How to Perfect Your Form: Before you bench, put a rolled-up towel down the middle of your upper body so that one end is at the center of your chest. Aim for the end of the towel on each repetition. Concentrating on accuracy ensures that you'll have control of the weight, says Ballantyne.
How To Cheat Smart: Try this touch-and-go "towel press." Use 50 percent of the weight that you usually use for 6 to 8 repetitions. Do 8 sets of 3 repetitions with a 30 second rest after each set. Place the towel on your chest and lower the bar as quickly as you can; as soon as the bar touches the towel, push it up as fast as possible. Imagine that if the bar touches the towel for too long, it'll burn your chest.
The Benefit: You'll learn to lift quickly while under control, which will translate into greater strength when you do a normal bench-press workout.
Next week: Biceps Curls

Previous Tips:
When Time is Tight, Should You Choose Cardio or Weights?
The answer is BOTH. According to an article in the September 2009 issue of Oxygen magazine, aerobic exercise reduces the inflammation that can lead to heart disease.
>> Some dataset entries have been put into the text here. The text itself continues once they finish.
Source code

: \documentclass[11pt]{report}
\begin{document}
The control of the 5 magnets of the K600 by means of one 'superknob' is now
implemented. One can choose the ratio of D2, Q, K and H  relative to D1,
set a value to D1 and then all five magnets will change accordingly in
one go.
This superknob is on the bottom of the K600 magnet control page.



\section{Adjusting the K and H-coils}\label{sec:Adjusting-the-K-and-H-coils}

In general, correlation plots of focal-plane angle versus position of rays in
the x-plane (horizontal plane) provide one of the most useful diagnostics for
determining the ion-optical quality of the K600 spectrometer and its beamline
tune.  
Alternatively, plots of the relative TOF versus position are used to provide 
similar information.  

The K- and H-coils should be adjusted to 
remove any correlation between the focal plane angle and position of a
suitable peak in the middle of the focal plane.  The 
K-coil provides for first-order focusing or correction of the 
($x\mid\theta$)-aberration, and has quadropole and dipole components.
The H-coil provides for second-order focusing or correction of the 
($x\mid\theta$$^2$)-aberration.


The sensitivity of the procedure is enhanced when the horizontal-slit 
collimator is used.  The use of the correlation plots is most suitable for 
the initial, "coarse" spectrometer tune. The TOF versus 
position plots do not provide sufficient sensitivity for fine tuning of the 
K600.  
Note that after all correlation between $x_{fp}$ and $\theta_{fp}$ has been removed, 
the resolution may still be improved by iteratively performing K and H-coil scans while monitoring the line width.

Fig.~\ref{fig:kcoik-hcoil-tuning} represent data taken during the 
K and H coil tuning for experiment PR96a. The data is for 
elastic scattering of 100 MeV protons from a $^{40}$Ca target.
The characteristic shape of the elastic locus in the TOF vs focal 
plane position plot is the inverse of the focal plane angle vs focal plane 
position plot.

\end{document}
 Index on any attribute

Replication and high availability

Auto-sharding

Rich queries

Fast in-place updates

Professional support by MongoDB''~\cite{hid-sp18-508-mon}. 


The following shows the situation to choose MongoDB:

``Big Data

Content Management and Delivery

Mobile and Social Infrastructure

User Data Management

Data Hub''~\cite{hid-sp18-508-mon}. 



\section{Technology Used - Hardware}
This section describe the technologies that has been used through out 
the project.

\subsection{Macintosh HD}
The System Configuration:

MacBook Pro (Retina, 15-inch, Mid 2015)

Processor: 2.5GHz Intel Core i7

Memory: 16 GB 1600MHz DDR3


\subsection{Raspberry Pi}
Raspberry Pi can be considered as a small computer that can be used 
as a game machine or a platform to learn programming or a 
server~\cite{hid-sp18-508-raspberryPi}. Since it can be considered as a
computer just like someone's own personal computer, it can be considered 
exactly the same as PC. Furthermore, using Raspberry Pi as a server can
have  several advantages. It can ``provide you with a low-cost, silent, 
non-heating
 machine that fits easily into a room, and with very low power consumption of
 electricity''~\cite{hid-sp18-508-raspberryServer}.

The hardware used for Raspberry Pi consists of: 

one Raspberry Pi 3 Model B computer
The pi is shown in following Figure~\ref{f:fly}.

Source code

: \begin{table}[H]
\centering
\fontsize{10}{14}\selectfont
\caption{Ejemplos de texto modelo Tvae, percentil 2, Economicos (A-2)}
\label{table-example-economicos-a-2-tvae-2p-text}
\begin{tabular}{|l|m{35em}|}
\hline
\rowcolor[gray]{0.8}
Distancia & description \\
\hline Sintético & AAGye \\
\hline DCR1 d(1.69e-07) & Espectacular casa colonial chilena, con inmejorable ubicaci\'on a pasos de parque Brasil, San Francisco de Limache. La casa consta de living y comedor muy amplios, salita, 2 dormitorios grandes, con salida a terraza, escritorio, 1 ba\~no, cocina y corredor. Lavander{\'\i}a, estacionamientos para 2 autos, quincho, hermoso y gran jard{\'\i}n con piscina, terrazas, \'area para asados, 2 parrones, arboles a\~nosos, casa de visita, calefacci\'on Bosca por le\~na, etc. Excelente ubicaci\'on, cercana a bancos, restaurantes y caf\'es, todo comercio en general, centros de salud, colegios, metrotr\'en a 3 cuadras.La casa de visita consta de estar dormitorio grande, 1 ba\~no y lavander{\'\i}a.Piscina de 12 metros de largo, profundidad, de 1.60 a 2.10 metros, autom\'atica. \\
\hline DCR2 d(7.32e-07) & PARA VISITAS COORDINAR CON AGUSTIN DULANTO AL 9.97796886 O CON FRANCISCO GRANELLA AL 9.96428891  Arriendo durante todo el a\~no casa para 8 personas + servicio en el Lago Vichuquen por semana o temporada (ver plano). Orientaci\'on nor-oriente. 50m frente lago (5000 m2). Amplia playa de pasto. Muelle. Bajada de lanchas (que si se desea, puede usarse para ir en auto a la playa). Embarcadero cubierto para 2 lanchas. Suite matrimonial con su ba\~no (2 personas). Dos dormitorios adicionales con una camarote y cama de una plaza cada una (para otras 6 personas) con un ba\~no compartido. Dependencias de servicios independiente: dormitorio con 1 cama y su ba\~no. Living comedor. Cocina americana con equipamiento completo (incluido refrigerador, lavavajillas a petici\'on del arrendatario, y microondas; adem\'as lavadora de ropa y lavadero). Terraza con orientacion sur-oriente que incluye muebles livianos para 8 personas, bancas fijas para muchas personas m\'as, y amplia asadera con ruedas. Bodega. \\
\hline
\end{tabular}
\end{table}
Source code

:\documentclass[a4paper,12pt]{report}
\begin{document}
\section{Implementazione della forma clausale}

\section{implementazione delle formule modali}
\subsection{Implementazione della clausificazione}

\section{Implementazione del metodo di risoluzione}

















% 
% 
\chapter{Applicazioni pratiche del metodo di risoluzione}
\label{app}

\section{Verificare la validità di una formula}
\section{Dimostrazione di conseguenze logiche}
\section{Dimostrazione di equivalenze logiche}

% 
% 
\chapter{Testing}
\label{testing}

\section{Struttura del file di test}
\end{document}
The article claims that busy gym-goers who skip cardio workouts have the same risk for heart disease as those who smoke, have high blood pressure and high cholesterol. Meanwhile, strength training has been shown to lower LDL, raise HDL and lower blood pressure. Cardio burns calories while strength training ups your metabolic rate, leading to weight loss or maintenance that will further reduce your risk of heart disease. The moral of this story? Weight training along with aerobic exercise improves metabolic parameters that reduce your risk of cardiovascular disease.